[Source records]
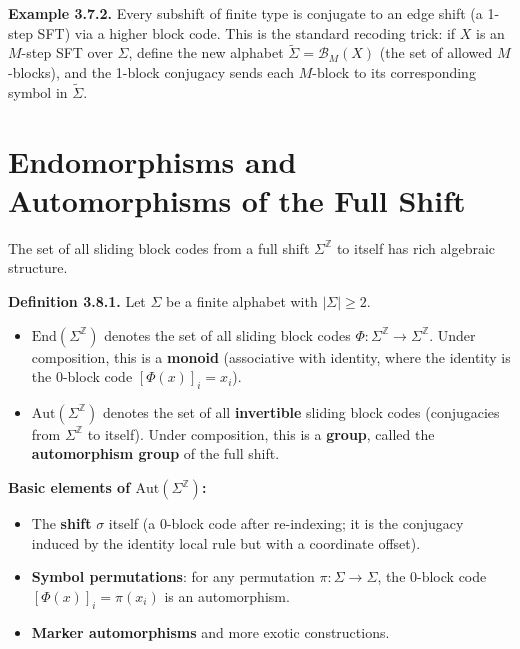 \textbf{Example 3.7.2.} Every subshift of finite type is conjugate to an edge shift (a 1-step SFT) via a higher block code. This is the standard recoding trick: if $X$ is an $M$-step SFT over $\Sigma$, define the new alphabet $\tilde{\Sigma} = \mathcal{B}_M(X)$ (the set of allowed $M$-blocks), and the 1-block conjugacy sends each $M$-block to its corresponding symbol in $\tilde{\Sigma}$.



\section{Endomorphisms and Automorphisms of the Full Shift}

The set of all sliding block codes from a full shift $\Sigma^\mathbb{Z}$ to itself has rich algebraic structure.

\textbf{Definition 3.8.1.} Let $\Sigma$ be a finite alphabet with $|\Sigma| \geq 2$.

\begin{itemize}
\item $\text{End}(\Sigma^\mathbb{Z})$ denotes the set of all sliding block codes $\Phi: \Sigma^\mathbb{Z} \to \Sigma^\mathbb{Z}$. Under composition, this is a \textbf{monoid} (associative with identity, where the identity is the 0-block code $[\Phi(x)]_i = x_i$).
\end{itemize}

\begin{itemize}
\item $\text{Aut}(\Sigma^\mathbb{Z})$ denotes the set of all \textbf{invertible} sliding block codes (conjugacies from $\Sigma^\mathbb{Z}$ to itself). Under composition, this is a \textbf{group}, called the \textbf{automorphism group} of the full shift.
\end{itemize}

\textbf{Basic elements of $\text{Aut}(\Sigma^\mathbb{Z})$:}

\begin{itemize}
\item The \textbf{shift} $\sigma$ itself (a 0-block code after re-indexing; it is the conjugacy induced by the identity local rule but with a coordinate offset).
\item \textbf{Symbol permutations}: for any permutation $\pi: \Sigma \to \Sigma$, the 0-block code $[\Phi(x)]_i = \pi(x_i)$ is an automorphism.
\item \textbf{Marker automorphisms} and more exotic constructions.
\end{itemize}

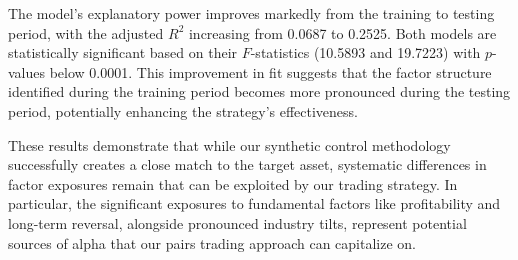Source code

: 
The model's explanatory power improves markedly from the training to testing period, with the adjusted $R^2$ increasing from 0.0687 to 0.2525. Both models are statistically significant based on their $F$-statistics (10.5893 and 19.7223) with $p$-values below 0.0001. This improvement in fit suggests that the factor structure identified during the training period becomes more pronounced during the testing period, potentially enhancing the strategy's effectiveness.

These results demonstrate that while our synthetic control methodology successfully creates a close match to the target asset, systematic differences in factor exposures remain that can be exploited by our trading strategy. In particular, the significant exposures to fundamental factors like profitability and long-term reversal, alongside pronounced industry tilts, represent potential sources of alpha that our pairs trading approach can capitalize on.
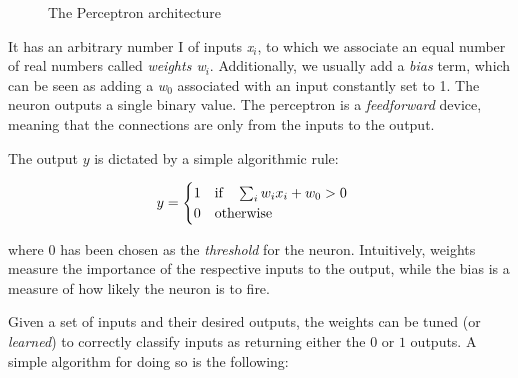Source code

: \begin{figure}
    \centering
    
    
    \caption[The Perceptron]{The Perceptron architecture}
    \label{fig:rosper}
\end{figure}

It has an arbitrary number I of inputs \emph{x$_i$}, to which we associate an equal number of real numbers called \emph{weights w$_i$}. Additionally, we usually add a \emph{bias} term,  which can be seen as adding a \emph{w$_0$} associated with an input constantly set to 1. The neuron outputs a single binary value. The perceptron is a \emph{feedforward} device, meaning that the connections are only from the inputs to the output.

The output $y$ is dictated by a simple algorithmic rule:

\[
\centering
y = 
\begin{cases}
1 \quad \text{if} \quad \sum_i w_ix_i + w_0 > 0 \\
0 \quad \text{otherwise}
\end{cases}
\]

where $0$ has been chosen as the \emph{threshold} for the neuron. 
Intuitively, weights measure the importance of the respective inputs to the output, while the bias is a measure of how likely the neuron is to fire. 

Given a set of inputs and their desired outputs, the weights can be tuned (or \emph{learned}) to correctly classify inputs as returning either the $0$ or $1$ outputs. A simple algorithm for doing so is the following:

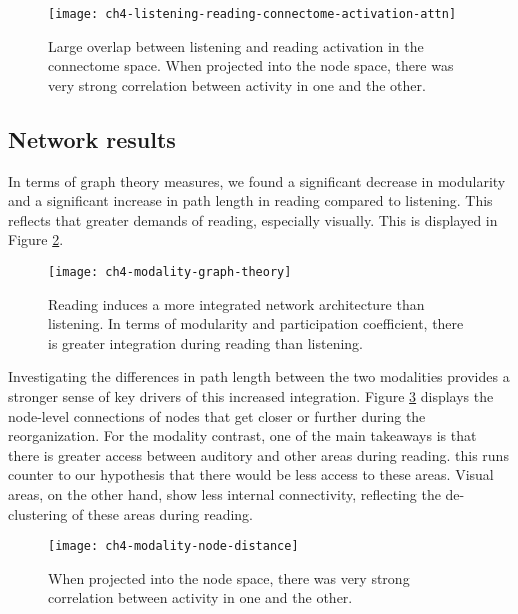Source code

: \begin{figure}[t]
	\centering
	\texttt{[image: ch4-listening-reading-connectome-activation-attn]}
    \caption[Large overlap between listening and reading activation in the connectome space.]{Large overlap between listening and reading activation in the connectome space. When projected into the node space, there was very strong correlation between activity in one and the other.}
	\label{fig:ch4-listening-reading-connectome-activation-attn}
\end{figure}

\subsection{Network results}

In terms of graph theory measures, we found a significant decrease in modularity and a significant increase in path length in reading compared to listening. This reflects that greater demands of reading, especially visually. This is displayed in Figure \ref{fig:ch4-modality-graph-theory}.

\begin{figure}[t]
	\centering
	\texttt{[image: ch4-modality-graph-theory]}
    \caption[Reading induces a more integrated network architecture than listening.]{Reading induces a more integrated network architecture than listening. In terms of modularity and participation coefficient, there is greater integration during reading than listening. }
	\label{fig:ch4-modality-graph-theory}
\end{figure}

Investigating the differences in path length between the two modalities provides a stronger sense of key drivers of this increased integration. Figure \ref{fig:ch4-modality-node-distance} displays the node-level connections of nodes that get closer or further during the reorganization. For the modality contrast, one of the main takeaways is that there is greater access between auditory and other areas during reading. this runs counter to our hypothesis that there would be less access to these areas. Visual areas, on the other hand, show less internal connectivity, reflecting the de-clustering of these areas during reading. 

\begin{figure}[t]
	\centering
	\texttt{[image: ch4-modality-node-distance]}
    \caption[Large overlap between listening and reading activation in the connectome space.]{When projected into the node space, there was very strong correlation between activity in one and the other.}
	\label{fig:ch4-modality-node-distance}
\end{figure}



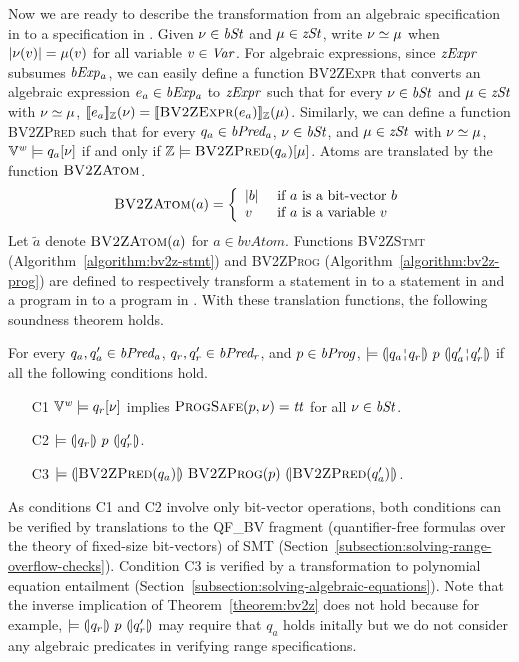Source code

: Now we are ready to describe the transformation from an algebraic specification in \bvdsl to a specification in \zdsl.
Given $\nu \in \mathit{bSt}$ and $\mu \in \mathit{zSt}$, write $\nu \simeq \mu$ when $|\nu(v)| = \mu(v)$ for all variable $v \in \mathit{Var}$.
For algebraic expressions, since $\mathit{zExpr}$ subsumes $\mathit{bExp_a}$, we can easily define a function \textsc{BV2ZExpr} that converts an algebraic expression $e_a \in \mathit{bExp_a}$ to $\mathit{zExpr}$ such that for every $\nu \in \mathit{bSt}$ and $\mu \in \mathit{zSt}$ with $\nu \simeq \mu$, $[\![{e_a}]\!]_{\mathbb{Z}}(\nu) = [\![{\textsc{BV2ZExpr}(e_a)}]\!]_{\mathbb{Z}}(\mu)$.
Similarly, we can define a function \textsc{BV2ZPred} such that for every $q_a \in \mathit{bPred_a}$, $\nu \in \mathit{bSt}$, and $\mu \in \mathit{zSt}$ with $\nu \simeq \mu$, $\mathbb{V}^{\mathit{w}} \models q_a[\nu]$ if and only if $\mathbb{Z} \models \textsc{BV2ZPred}(q_a)[\mu]$.
Atoms are translated by the function $\textsc{BV2ZAtom}$.
\[
\textsc{BV2ZAtom}(a) = \left\{
  \begin{array}{ll}
  |b| & \textmd{ if $a$ is a bit-vector $b$} \\
  v   & \textmd{ if $a$ is a variable $v$}
  \end{array} \right.
\]
Let $\tilde{a}$ denote $\textsc{BV2ZAtom}(a)$ for $a \in bvAtom$.
Functions \textsc{BV2ZStmt} (Algorithm~\ref{algorithm:bv2z-stmt}) and \textsc{BV2ZProg} (Algorithm~\ref{algorithm:bv2z-prog}) are defined to respectively transform a statement in \bvdsl to a statement in \zdsl and a program in \bvdsl to a program in \zdsl.
With these translation functions, the following soundness theorem holds.
\begin{theorem}
  For every $q_a, q_a' \in \mathit{bPred_a}$, $q_r, q_r' \in \mathit{bPred_r}$, and $p \in \mathit{bProg}$, $\models \hoaretriple{q_a \andar q_r}{p}{q_a' \andar q_r'}$ if all the following conditions hold.
  \begin{itemize}
  \item[C1] $\mathbb{V}^{\mathit{w}} \models q_r[\nu]$ implies $\textsc{ProgSafe}(p, \nu) = \mathit{tt}$ for all $\nu \in \mathit{bSt}$.
  \item[C2] $\models {(\!|}{q_r}{|\!)}~{p}~{(\!|}{q_r'}{|\!)}$.
  \item[C3] $\models {(\!|}{\textsc{BV2ZPred}(q_a)}{|\!)}~{\textsc{BV2ZProg}(p)}~{(\!|}{\textsc{BV2ZPred}(q_a')}{|\!)}$.
  \end{itemize}
  \label{theorem:bv2z}
\end{theorem}
As conditions C1 and C2 involve only bit-vector operations, both conditions can be verified by translations to the QF\_BV fragment (quantifier-free formulas over the theory of fixed-size bit-vectors) of SMT (Section~\ref{subsection:solving-range-overflow-checks}).
Condition C3 is verified by a transformation to polynomial equation entailment (Section~\ref{subsection:solving-algebraic-equations}).
Note that the inverse implication of Theorem~\ref{theorem:bv2z} does not hold because for example, $\models {(\!|}{q_r}{|\!)}~{p}~{(\!|}{q_r'}{|\!)}$ may require that $q_a$ holds initally but we do not consider any algebraic predicates in verifying range specifications.

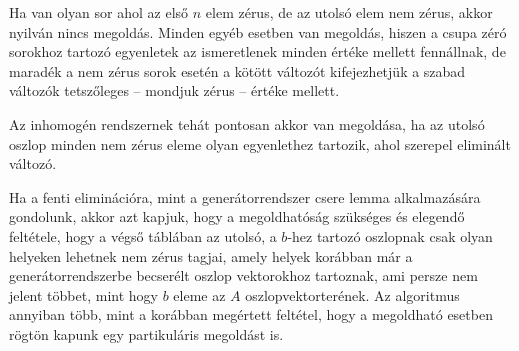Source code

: \documentclass[9pt, showtrims]{memoir}
\theoremstyle{plain}
\theoremstyle{remark}
\theoremstyle{definition}
\begin{document}
Ha van olyan sor ahol az első $n$ elem zérus, de az utolsó elem nem zérus, 
akkor nyilván nincs megoldás.
Minden egyéb esetben van megoldás, 
hiszen a csupa zéró sorokhoz tartozó egyenletek az ismeretlenek minden értéke mellett fennállnak,
de maradék a nem zérus sorok esetén a kötött változót
kifejezhetjük a szabad változók tetszőleges -- mondjuk zérus -- értéke mellett.

Az inhomogén rendszernek tehát pontosan akkor van megoldása, 
ha az utolsó oszlop minden nem zérus eleme olyan egyenlethez tartozik, 
ahol szerepel eliminált változó.

Ha a fenti eliminációra, mint a generátorrendszer csere lemma alkalmazására gondolunk,
akkor azt kapjuk, hogy a megoldhatóság szükséges és elegendő feltétele,
hogy a végső táblában az utolsó, a $b$-hez tartozó oszlopnak csak olyan helyeken lehetnek nem zérus tagjai,
amely helyek korábban már a generátorrendszerbe becserélt oszlop vektorokhoz tartoznak,
ami persze nem jelent többet, mint hogy $b$ eleme az $A$ oszlopvektorterének.
Az algoritmus annyiban több, mint a korábban megértett feltétel, 
hogy a megoldható esetben rögtön kapunk egy partikuláris megoldást is.
\end{document}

▸ **Try it**
Count lines, not occurrences: report how many lines in the entries above include the word "path", as a number alone.

▸ **Result of the exercise**
2